A Thought for Father’s Day: Cohabitation Reform

It’s Father’s Day when many will celebrate (or not) the virtues and value of fathers!  Increasingly, more children do not know their father or are conditioned to not even acknowledge, ‘Dad.’  Government has many fatherhood initiatives. However, the value of fathers marrying the mothers of their child(ren) is ignored. The best father is a married father. 

Research shows that children with both a mother and father in their life are better off in virtually every way.  According to a new report from the Centers for Disease Control and Prevention (CDC), children living with both biological parents are the least likely to experience a host of adverse family experiences compared to peers living with just one or neither biological parent.

Bringing fathers and mothers together is worthwhile for our children, communities and our future. Marriage is a proven way to make this happen. Cities that create Community Marriage Policies, according to the Institute for Research and Evaluation, found that divorce rates fell 17.5% on average, with nearly a tenth of cities slashing divorce rates by 50% or more. CMP cities also cut cohabitation rates by one third compared to similar cities in the same state.
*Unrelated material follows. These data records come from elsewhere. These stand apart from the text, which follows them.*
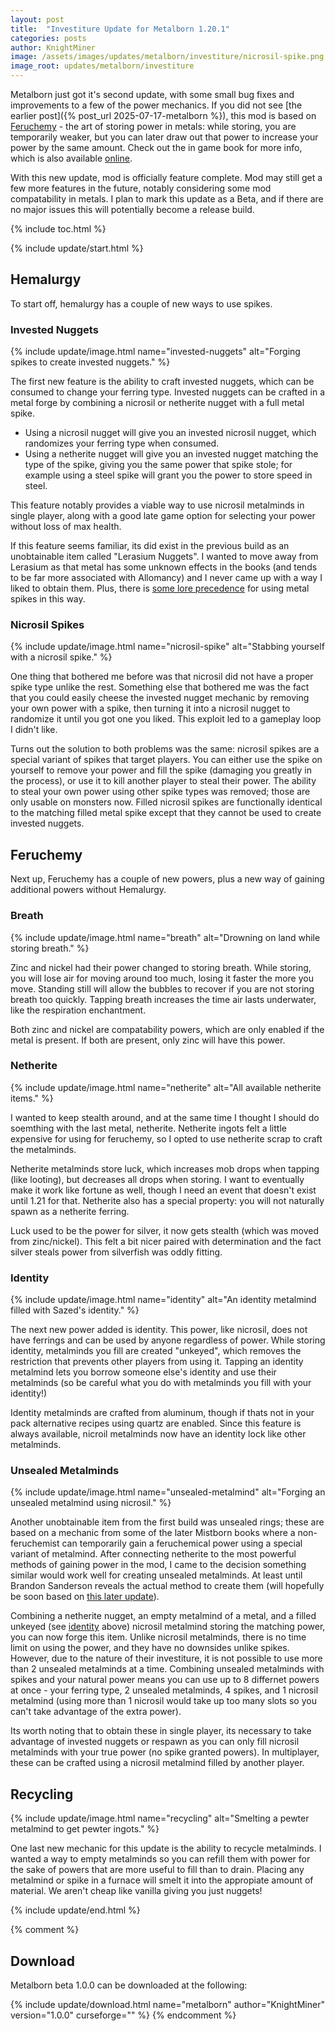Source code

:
 ```yaml
---
layout: post
title:  "Investiture Update for Metalborn 1.20.1"
categories: posts
author: KnightMiner
image: /assets/images/updates/metalborn/investiture/nicrosil-spike.png
image_root: updates/metalborn/investiture
---
```


Metalborn just got it's second update, with some small bug fixes and improvements to a few of the power mechanics. If you did not see [the earlier post]({% post_url 2025-07-17-metalborn %}), this mod is based on [Feruchemy](https://coppermind.net/wiki/Feruchemy) - the art of storing power in metals: while storing, you are temporarily weaker, but you can later draw out that power to increase your power by the same amount. Check out the in game book for more info, which is also available [online](/docs/books/1.20/metalborn).

With this new update, mod is officially feature complete. Mod may still get a few more features in the future, notably considering some mod compatability in metals. I plan to mark this update as a Beta, and if there are no major issues this will potentially become a release build.

{% include toc.html %}

{% include update/start.html %}

## Hemalurgy

To start off, hemalurgy has a couple of new ways to use spikes.

### Invested Nuggets

{% include update/image.html name="invested-nuggets" alt="Forging spikes to create invested nuggets." %}

The first new feature is the ability to craft invested nuggets, which can be consumed to change your ferring type. Invested nuggets can be crafted in a metal forge by combining a nicrosil or netherite nugget with a full metal spike.

* Using a nicrosil nugget will give you an invested nicrosil nugget, which randomizes your ferring type when consumed.
* Using a netherite nugget will give you an invested nugget matching the type of the spike, giving you the same power that spike stole; for example using a steel spike will grant you the power to store speed in steel.

This feature notably provides a viable way to use nicrosil metalminds in single player, along with a good late game option for selecting your power without loss of max health.

If this feature seems familiar, its did exist in the previous build as an unobtainable item called "Lerasium Nuggets". I wanted to move away from Lerasium as that metal has some unknown effects in the books (and tends to be far more associated with Allomancy) and I never came up with a way I liked to obtain them. Plus, there is [some lore precedence](https://wob.coppermind.net/events/210/#e4616) for using metal spikes in this way.

### Nicrosil Spikes

{% include update/image.html name="nicrosil-spike" alt="Stabbing yourself with a nicrosil spike." %}

One thing that bothered me before was that nicrosil did not have a proper spike type unlike the rest. Something else that bothered me was the fact that you could easily cheese the invested nugget mechanic by removing your own power with a spike, then turning it into a nicrosil nugget to randomize it until you got one you liked. This exploit led to a gameplay loop I didn't like.

Turns out the solution to both problems was the same: nicrosil spikes are a special variant of spikes that target players. You can either use the spike on yourself to remove your power and fill the spike (damaging you greatly in the process), or use it to kill another player to steal their power. The ability to steal your own power using other spike types was removed; those are only usable on monsters now. Filled nicrosil spikes are functionally identical to the matching filled metal spike except that they cannot be used to create invested nuggets.

## Feruchemy

Next up, Feruchemy has a couple of new powers, plus a new way of gaining additional powers without Hemalurgy.

### Breath

{% include update/image.html name="breath" alt="Drowning on land while storing breath." %}

Zinc and nickel had their power changed to storing breath. While storing, you will lose air for moving around too much, losing it faster the more you move. Standing still will allow the bubbles to recover if you are not storing breath too quickly. Tapping breath increases the time air lasts underwater, like the respiration enchantment.

Both zinc and nickel are compatability powers, which are only enabled if the metal is present. If both are present, only zinc will have this power.

### Netherite

{% include update/image.html name="netherite" alt="All available netherite items." %}

I wanted to keep stealth around, and at the same time I thought I should do soemthing with the last metal, netherite. Netherite ingots felt a little expensive for using for feruchemy, so I opted to use netherite scrap to craft the metalminds.

Netherite metalminds store luck, which increases mob drops when tapping (like looting), but decreases all drops when storing. I want to eventually make it work like fortune as well, though I need an event that doesn't exist until 1.21 for that. Netherite also has a special property: you will not naturally spawn as a netherite ferring.

Luck used to be the power for silver, it now gets stealth (which was moved from zinc/nickel). This felt a bit nicer paired with determination and the fact silver steals power from silverfish was oddly fitting.

### Identity

{% include update/image.html name="identity" alt="An identity metalmind filled with Sazed's identity." %}

The next new power added is identity. This power, like nicrosil, does not have ferrings and can be used by anyone regardless of power. While storing identity, metalminds you fill are created "unkeyed", which removes the restriction that prevents other players from using it. Tapping an identity metalmind lets you borrow someone else's identity and use their metalminds (so be careful what you do with metalminds you fill with your identity!)

Identity metalminds are crafted from aluminum, though if thats not in your pack alternative recipes using quartz are enabled. Since this feature is always available, nicroil metalminds now have an identity lock like other metalminds.

### Unsealed Metalminds

{% include update/image.html name="unsealed-metalmind" alt="Forging an unsealed metalmind using nicrosil." %}

Another unobtainable item from the first build was unsealed rings; these are based on a mechanic from some of the later Mistborn books where a non-feruchemist can temporarily gain a feruchemical power using a special variant of metalmind. After connecting netherite to the most powerful methods of gaining power in the mod, I came to the decision something similar would work well for creating unsealed metalminds. At least until Brandon Sanderson reveals the actual method to create them (will hopefully be soon based on [this later update](https://wob.coppermind.net/events/544/#e16900)).

Combining a netherite nugget, an empty metalmind of a metal, and a filled unkeyed (see [identity](#identity) above) nicrosil metalmind storing the matching power, you can now forge this item. Unlike nicrosil metalminds, there is no time limit on using the power, and they have no downsides unlike spikes. However, due to the nature of their investiture, it is not possible to use more than 2 unsealed metalminds at a time. Combining unsealed metalminds with spikes and your natural power means you can use up to 8 differnet powers at once - your ferring type, 2 unsealed metalminds, 4 spikes, and 1 nicrosil metalmind (using more than 1 nicrosil would take up too many slots so you can't take advantage of the extra power).

Its worth noting that to obtain these in single player, its necessary to take advantage of invested nuggets or respawn as you can only fill nicrosil metalminds with your true power (no spike granted powers). In multiplayer, these can be crafted using a nicrosil metalmind filled by another player.

## Recycling

{% include update/image.html name="recycling" alt="Smelting a pewter metalmind to get pewter ingots." %}

One last new mechanic for this update is the ability to recycle metalminds. I wanted a way to empty metalminds so you can refill them with power for the sake of powers that are more useful to fill than to drain. Placing any metalmind or spike in a furnace will smelt it into the appropiate amount of material. We aren't cheap like vanilla giving you just nuggets!

{% include update/end.html %}

{% comment %}
## Download

Metalborn beta 1.0.0 can be downloaded at the following:

{% include update/download.html name="metalborn" author="KnightMiner" version="1.0.0" curseforge="" %}
{% endcomment %}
Government should support rather than undermine this time-tested institution. This Father’s Day we have a proposal for Kentuckians.

We call it Cohabitation Reform. Currently, your tax dollars are supporting couples to live together and, in turn, discouraging couples to marry and create more stable family environments.

Last year 8 million couples were cohabiting. Two-thirds of those who married were living together.  However, with 2.2 million marriages annually, that means only 1.4 million cohabiting couples tied the knot.

What about the other 6.6 million cohabiting couples?  Most broke up. On average, cohabitation lasts 15 months.  The grim odds are that four of five cohabiting will split before a wedding.

This will come as a shock to the woman who thought that if she moved in with her boyfriend, he would see what a wonderful wife she’d make and propose.

That’s one of the myths my (Mike) wife and I identified in our book, Living Together: Myths, Risks & Answers.  The boyfriend knows she would marry him if asked. By cohabiting he enjoys convenient sex, shared rent and companionship – without commitment.

When she discovers he is not serious, she moves out.  No longer the same hopeful, attractive young woman, her searing experience has left her less self-confident, possibly embittered or depressed.

Also she may be pregnant or have a child.  Cohabiting couples have children at nearly the same rate as married couples – 41% vs. 46%, respectively. Those children are three times as likely to be expelled from school or get pregnant as those from intact homes, five times more apt to be poor and 12 times more likely to be incarcerated.

To the rescue comes “Uncle Sugar,” to quote Mike Huckabee.  Unwed mothers qualify for welfare, Medicaid, food stamps, the Earned Income Tax Credit, housing and day care subsidies, etc.

The Heritage Foundation estimated that in 2004 those subsidies cost taxpayers about $20,000 annually per unwed birth or divorce with a child (with inflation – $25,000 today).

In Kentucky, with 23,000 unwed births, taxpayers dole out a huge $575 million for one year of births. What’s more, cohabiting couples that marry are more likely to divorce.

What can be done?

Kentucky is in a legislative election year.  We propose candidates say, “If I am elected and you have an out-of-wedlock child and are living with the father, Kentucky wants to encourage you to marry – best option for parents and especially, children. However, if you marry today you would lose benefits worth about $25,000 per year.

“Therefore, I’ll propose a legal change…if you marry, you lose NO benefits for two years.  Benefits then taper off the following three years. Married men earn more than cohabiting men, are more committed to their family, and need no subsidies. Kentucky should subsidize couples with children to marry rather than subsidize cohabitation.” A win/win for couples, children and Kentuckians!

“In time, costs to taxpayers will fall. We could save $250 – 500 million annually as more couples marry and fewer children are born to unwed couples.”

How about “Cohabitation Reform?”

This would save Kentucky taxpayers $2.5 to $5 billion over the next ten years.

More will marry. Children will have a better future.

And many more will celebrate a Happy Father’s Day!